### Input data
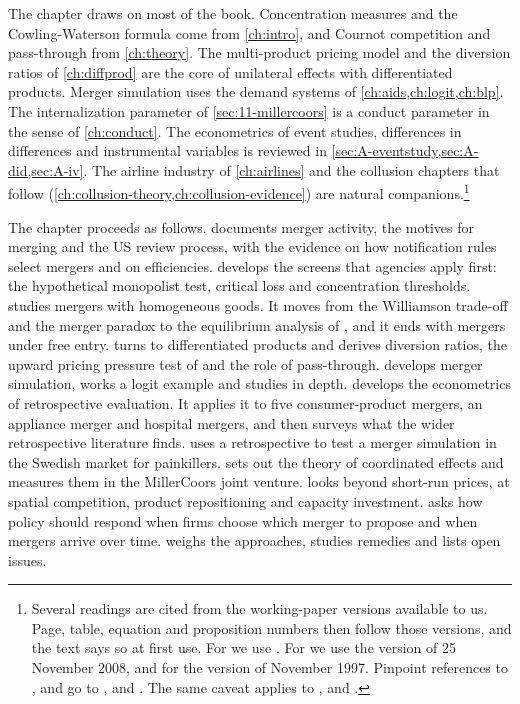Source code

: The chapter draws on most of the book. Concentration measures and the Cowling-Waterson formula come from
\cref{ch:intro}, and Cournot competition and pass-through from \cref{ch:theory}. The multi-product pricing model and
the diversion ratios of \cref{ch:diffprod} are the core of unilateral effects with differentiated products. Merger
simulation uses the demand systems of \cref{ch:aids,ch:logit,ch:blp}. The internalization parameter of
\cref{sec:11-millercoors} is a conduct parameter in the sense of \cref{ch:conduct}. The econometrics of event studies,
differences in differences and instrumental variables is reviewed in \cref{sec:A-eventstudy,sec:A-did,sec:A-iv}. The airline industry of
\cref{ch:airlines} and the collusion chapters that follow (\cref{ch:collusion-theory,ch:collusion-evidence}) are
natural companions.\footnote{Several readings are cited from the working-paper versions available to us. Page,
table, equation and proposition numbers then follow those versions, and the text says so at first use. For
\citet{FarrellShapiro1990} we use \citet{FarrellShapiro1988}. For \citet{FarrellShapiro2010} we use the version of
25 November 2008, and for \citet{Nevo2000b} the version of November 1997. Pinpoint references to
\citet{AshenfelterHosken2010}, \citet{AshenfelterHoskenWeinberg2013} and \citet{Dafny2009} go to
\citet{AshenfelterHosken2008}, \citet{AshenfelterHoskenWeinberg2011} and \citet{Dafny2005}. The same caveat applies
to \citet{Pesendorfer2003}, \citet{Sweeting2010} and \citet{NockeWhinston2013}.}

The chapter proceeds as follows.  documents merger activity, the motives for merging and the
US review process, with the evidence on how notification rules select mergers and on efficiencies.
 develops the screens that agencies apply first: the hypothetical monopolist test, critical
loss and concentration thresholds.  studies mergers with homogeneous goods. It moves from the
Williamson trade-off and the merger paradox to the equilibrium analysis of \citet{FarrellShapiro1990}, and it ends
with mergers under free entry.  turns to differentiated products and derives diversion ratios, the
upward pricing pressure test of \citet{FarrellShapiro2010} and the role of pass-through. 
develops merger simulation, works a logit example and studies \citet{Nevo2000b} in depth. 
develops the econometrics of retrospective evaluation. It applies it to five consumer-product mergers, an appliance
merger and hospital mergers, and then surveys what the wider retrospective literature finds.  uses a
retrospective to test a merger simulation in the Swedish market for painkillers.  sets out
the theory of coordinated effects and measures them in the MillerCoors joint venture.  looks
beyond short-run prices, at spatial competition, product repositioning and capacity investment. 
asks how policy should respond when firms choose which merger to propose and when mergers arrive over time.
 weighs the approaches, studies remedies and lists open issues.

### Exercise description
Your answer must be an exact copy of the records, minus any pictures.

### Task response
Source code

: The chapter draws on most of the book. Concentration measures and the Cowling-Waterson formula come from
\cref{ch:intro}, and Cournot competition and pass-through from \cref{ch:theory}. The multi-product pricing model and
the diversion ratios of \cref{ch:diffprod} are the core of unilateral effects with differentiated products. Merger
simulation uses the demand systems of \cref{ch:aids,ch:logit,ch:blp}. The internalization parameter of
\cref{sec:11-millercoors} is a conduct parameter in the sense of \cref{ch:conduct}. The econometrics of event studies,
differences in differences and instrumental variables is reviewed in \cref{sec:A-eventstudy,sec:A-did,sec:A-iv}. The airline industry of
\cref{ch:airlines} and the collusion chapters that follow (\cref{ch:collusion-theory,ch:collusion-evidence}) are
natural companions.\footnote{Several readings are cited from the working-paper versions available to us. Page,
table, equation and proposition numbers then follow those versions, and the text says so at first use. For
\citet{FarrellShapiro1990} we use \citet{FarrellShapiro1988}. For \citet{FarrellShapiro2010} we use the version of
25 November 2008, and for \citet{Nevo2000b} the version of November 1997. Pinpoint references to
\citet{AshenfelterHosken2010}, \citet{AshenfelterHoskenWeinberg2013} and \citet{Dafny2009} go to
\citet{AshenfelterHosken2008}, \citet{AshenfelterHoskenWeinberg2011} and \citet{Dafny2005}. The same caveat applies
to \citet{Pesendorfer2003}, \citet{Sweeting2010} and \citet{NockeWhinston2013}.}

The chapter proceeds as follows.  documents merger activity, the motives for merging and the
US review process, with the evidence on how notification rules select mergers and on efficiencies.
 develops the screens that agencies apply first: the hypothetical monopolist test, critical
loss and concentration thresholds.  studies mergers with homogeneous goods. It moves from the
Williamson trade-off and the merger paradox to the equilibrium analysis of \citet{FarrellShapiro1990}, and it ends
with mergers under free entry.  turns to differentiated products and derives diversion ratios, the
upward pricing pressure test of \citet{FarrellShapiro2010} and the role of pass-through. 
develops merger simulation, works a logit example and studies \citet{Nevo2000b} in depth. 
develops the econometrics of retrospective evaluation. It applies it to five consumer-product mergers, an appliance
merger and hospital mergers, and then surveys what the wider retrospective literature finds.  uses a
retrospective to test a merger simulation in the Swedish market for painkillers.  sets out
the theory of coordinated effects and measures them in the MillerCoors joint venture.  looks
beyond short-run prices, at spatial competition, product repositioning and capacity investment. 
asks how policy should respond when firms choose which merger to propose and when mergers arrive over time.
 weighs the approaches, studies remedies and lists open issues.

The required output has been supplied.